Esto es una aberración jurídica y social. Pero aquí nos tocó vivir. La empresa de la Plaza México y su grupo de abogados trabaja para que este absurdo y abuso legal llegue a buen término, para que este país no se convierta en un estado prohibicionista, que aniquile la libertad y la alegría por vivir de los mexicanos.
Estos dos actos los he traído arrastrando estos doce meses. Me he cuestionado la situación, analizando desde el otro bando el porqué de sus acciones. Haciendo a un lado que lo verdaderamente importante en la vida es la salud y la paz, en segundo escaño puedo colocar el vivir como uno quiere, siempre y cuando no se afecte directamente a otro ser humano, bajo la premisa del respeto.

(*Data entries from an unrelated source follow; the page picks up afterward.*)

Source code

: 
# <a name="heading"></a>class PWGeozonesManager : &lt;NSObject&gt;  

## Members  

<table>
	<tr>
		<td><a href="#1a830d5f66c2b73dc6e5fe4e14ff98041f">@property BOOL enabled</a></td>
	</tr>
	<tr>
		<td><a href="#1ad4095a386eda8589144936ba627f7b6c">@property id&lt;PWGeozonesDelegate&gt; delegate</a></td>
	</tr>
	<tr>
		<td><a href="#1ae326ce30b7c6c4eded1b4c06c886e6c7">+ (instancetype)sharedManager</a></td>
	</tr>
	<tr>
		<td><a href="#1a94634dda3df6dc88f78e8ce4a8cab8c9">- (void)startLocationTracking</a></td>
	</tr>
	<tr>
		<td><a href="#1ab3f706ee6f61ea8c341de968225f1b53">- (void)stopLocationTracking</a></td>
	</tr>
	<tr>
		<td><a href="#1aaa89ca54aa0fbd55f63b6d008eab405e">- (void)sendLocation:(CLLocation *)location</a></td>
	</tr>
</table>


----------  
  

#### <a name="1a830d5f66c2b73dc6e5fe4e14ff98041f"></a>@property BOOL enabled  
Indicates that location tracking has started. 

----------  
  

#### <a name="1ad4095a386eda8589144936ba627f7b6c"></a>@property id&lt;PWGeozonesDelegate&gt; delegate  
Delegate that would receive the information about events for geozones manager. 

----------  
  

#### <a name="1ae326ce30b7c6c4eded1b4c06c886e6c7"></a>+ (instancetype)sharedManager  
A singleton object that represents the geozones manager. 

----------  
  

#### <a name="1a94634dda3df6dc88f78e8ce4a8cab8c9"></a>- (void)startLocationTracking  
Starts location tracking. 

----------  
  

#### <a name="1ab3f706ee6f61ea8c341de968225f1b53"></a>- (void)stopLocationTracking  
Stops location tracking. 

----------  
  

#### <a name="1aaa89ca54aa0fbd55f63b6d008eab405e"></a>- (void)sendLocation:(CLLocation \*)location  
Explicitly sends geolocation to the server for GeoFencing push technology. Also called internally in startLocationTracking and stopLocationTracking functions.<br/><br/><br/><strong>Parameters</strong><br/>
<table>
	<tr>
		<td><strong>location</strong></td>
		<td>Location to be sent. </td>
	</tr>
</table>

Se puede vivir sin tauromaquia, obvio sí. Son 8 de los 195 países del mundo que cuentan con el privilegio de ser taurinos. La razón es cultural más que geográfica. Precisamente este aspecto hace de la tauromaquia un privilegio para estos países. Abraza cultura y tradición, definiendo la manera de ser de estos pueblos. No de sus políticos ni “ambientalistas de ciudad”, sino de su gente, sus fiestas y la manera de sentir y expresar alegría.
El toreo es grande porque venera al toro. Lo ha evolucionado a ser el animal más bello físicamente del planeta, el más poderoso, el más a fin de los valores tradicionales de la humanidad que tristemente anda perdida, precisamente de valores.
El toro muere en el ruedo honrando su bravura, característica e instinto natural de su raza, que, bajo la estricta, paciente y estudiada selección por parte de los ganaderos, se ha desarrollado en un animal maravilloso cuya muerte justifica y engrandece al toreo.
No es simple este pensamiento. Hoy que vivimos abrumados de la simpleza carente de análisis y rigor, el toro bravo y el toreo se erigen como un bastión para encontrar significado a esta vida.
Esta reflexión me lleva a no rendirnos ante los ataques simplistas en contra de la tauromaquia, que, sin conocerla, ni entenderla pretenden hacernos creer algunos cuestionables políticos que viviríamos mejor sin tauromaquia.
La única manera en que los mexicanos viviríamos mejor es con educación para todos. Conseguiríamos que los políticos no robaran, que el sentido del éxito no estuviera en el dinero, que la prioridad de los gobiernos esté en el bienestar humano y no en el animal. Lograríamos que el respeto sea la moneda de cambio en la sociedad. Que las leyes se aplicaran con rigor. Que la ecología fuera el amor al planeta entendiendo qué necesitamos de él y cómo debemos procurarle.